En résumé, je vous raconterais que l’histoire aborde principalement la cupidité et l’égoïsme. Pour de l’argent, certains personnages font croire à d’autres qu’une épidémie de choléra sévit à Ville-Marie, mais en fait, ils désirent simplement les éloigner. Ils réussissent à les isoler sur un îlot où ils tombent malades (je vous laisserai découvrir comment), mais ceux-ci refusent de se rendre à l’évidence, comme si l’évidence disparaissait derrière le discours des bonimenteurs à cause de la peur de regarder la vérité dans les yeux. En même temps que le lecteur peut rester surpris de la naïveté des personnages, il devient difficile de ne pas se retrouver pris avec eux dans la suite logique des événements. L’auteure construit un tourbillon de mensonges et de traquenards, et les personnages ne peuvent que rester pris dans l’engrenage. À travers les manigances et les manipulations, ce sont les rêves des personnages qui apparaissent. D’où que l’on vienne, qui que l’on soit, il semblerait que le bonheur se situe souvent ailleurs.

L’auteure joue beaucoup sur les émotions (celles des personnages aussi bien que celles des lecteurs). Le lecteur se retrouve face à un père, Régis, tellement épris de sa femme qu’il ne sait comment offrir plus que leur mère à ses fils. C’est pour lui le plus beau cadeau qu’il puisse leur faire, c’est ce qu’il possède (et vous devinez tout le danger de ce mot) de plus précieux, c’est ce qu’il connaît de plus magnifique sur terre. Mais il ne sait comment le lui dire à elle, ni comment le leur dire à eux. Il s’enferme et s’entête dans un mutisme déchirant. D’une certaine façon, madame Vaillancourt révèle ce qui se cache derrière un certain mutisme masculin.

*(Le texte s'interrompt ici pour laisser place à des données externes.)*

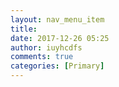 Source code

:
 ```yaml
---
layout: nav_menu_item
title: 
date: 2017-12-26 05:25
author: iuyhcdfs
comments: true
categories: [Primary]
---
```

 
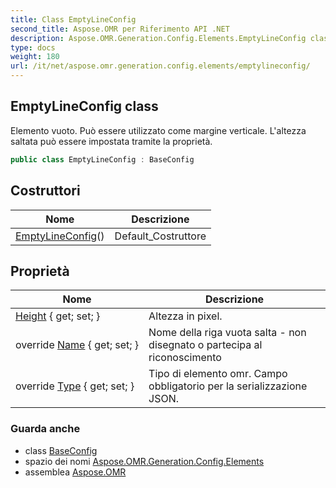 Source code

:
 ```yaml
---
title: Class EmptyLineConfig
second_title: Aspose.OMR per Riferimento API .NET
description: Aspose.OMR.Generation.Config.Elements.EmptyLineConfig classe. Elemento vuoto. Può essere utilizzato come margine verticale. Laltezza saltata può essere impostata tramite la proprietà.
type: docs
weight: 180
url: /it/net/aspose.omr.generation.config.elements/emptylineconfig/
---
```

## EmptyLineConfig class

Elemento vuoto. Può essere utilizzato come margine verticale. L'altezza saltata può essere impostata tramite la proprietà.

```csharp
public class EmptyLineConfig : BaseConfig
```

## Costruttori

| Nome | Descrizione |
| --- | --- |
| [EmptyLineConfig](emptylineconfig/)() | Default_Costruttore |

## Proprietà

| Nome | Descrizione |
| --- | --- |
| [Height](../../aspose.omr.generation.config.elements/emptylineconfig/height/) { get; set; } | Altezza in pixel. |
| override [Name](../../aspose.omr.generation.config.elements/emptylineconfig/name/) { get; set; } | Nome della riga vuota salta - non disegnato o partecipa al riconoscimento |
| override [Type](../../aspose.omr.generation.config.elements/emptylineconfig/type/) { get; set; } | Tipo di elemento omr. Campo obbligatorio per la serializzazione JSON. |

### Guarda anche

* class [BaseConfig](../../aspose.omr.generation.config/baseconfig/)
* spazio dei nomi [Aspose.OMR.Generation.Config.Elements](../../aspose.omr.generation.config.elements/)
* assemblea [Aspose.OMR](../../)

Avec un talent de magicienne, l’auteure sait amener les personnages au-delà des mots de trop, des regards de travers. Les personnages se raccrochent les uns aux autres dans le vague espoir de dépasser leur solitude profonde et désespérée.

Le vocabulaire précis, qu’il s’agisse de mots courants ou spécifiques à un domaine, s’allie à un jeu d’images, de métaphores (je ne vous raconte pas le passage sur les relations sexuelles!) et d’allégories qui rendent le livre difficile à poser. Un chapitre en appelle un autre. Je dois même vous avouer que, prise par l’intrigue, j’avais oublié le titre! Mais l’auteure le savait sans doute, car elle revient dessus à la page 168, pour les étourdis, et explique l’explicite.

Seuls bémols, l’allemand un peu original des Allemands suggèrerait qu’ils ne sont pas Allemands, mais encore faut-il avoir étudié cette langue pour le repérer. De plus, la naïveté parfois un peu trop extrême des personnages donne envie de les attraper par le collet et de les secouer, mais peut-être est-ce aussi ce qui les rend si attachants? En ce sens, la citation en exergue du poète gallois Dylan Thomas joue plutôt le rôle d’une prémonition (doit-on ajouter qu’il est décédé un an avant le début de l’histoire?).

Si vous êtes prêt à réfléchir sur les multiples talents de l’être humain pour gâcher son bonheur, ce texte vaut vraiment le détour.